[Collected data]
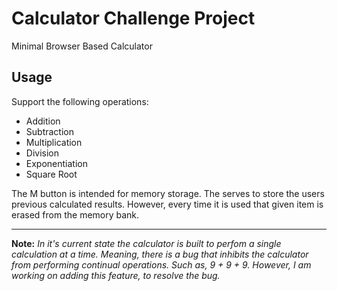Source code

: # Calculator Challenge Project

Minimal Browser Based Calculator

## Usage

Support the following operations:

* Addition
* Subtraction
* Multiplication
* Division
* Exponentiation
* Square Root

The M button is intended for memory storage. The serves to store the users previous calculated results. However, every time it is used that given item is erased from the memory bank.



----


**Note:** *In it's current state the calculator is built to perfom a single calculation at a time. Meaning, there is a bug that inhibits the calculator from performing continual operations. Such as, 9 + 9 + 9. However, I am working on adding this feature, to resolve the bug.*
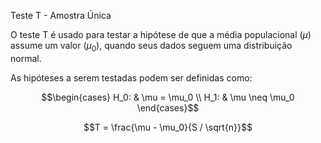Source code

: Teste T - Amostra Única

O teste T é usado para testar a hipótese de que a média populacional ($\mu$) assume um valor ($\mu_0$), quando seus dados seguem uma distribuição normal.

As hipóteses a serem testadas podem ser definidas como:

$$\begin{cases}
    H_0: & \mu = \mu_0 \\
    H_1: & \mu \neq \mu_0
\end{cases}$$

$$T = \frac{\mu - \mu_0}{S / \sqrt{n}}$$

§ Work task
Return all of the data exactly as written, and drop the pictures.

§ Answer area
Source code

: # Calculator Challenge Project

Minimal Browser Based Calculator

## Usage

Support the following operations:

* Addition
* Subtraction
* Multiplication
* Division
* Exponentiation
* Square Root

The M button is intended for memory storage. The serves to store the users previous calculated results. However, every time it is used that given item is erased from the memory bank.



----


**Note:** *In it's current state the calculator is built to perfom a single calculation at a time. Meaning, there is a bug that inhibits the calculator from performing continual operations. Such as, 9 + 9 + 9. However, I am working on adding this feature, to resolve the bug.*
Source code

: Teste T - Amostra Única

O teste T é usado para testar a hipótese de que a média populacional ($\mu$) assume um valor ($\mu_0$), quando seus dados seguem uma distribuição normal.

As hipóteses a serem testadas podem ser definidas como:

$$\begin{cases}
    H_0: & \mu = \mu_0 \\
    H_1: & \mu \neq \mu_0
\end{cases}$$

$$T = \frac{\mu - \mu_0}{S / \sqrt{n}}$$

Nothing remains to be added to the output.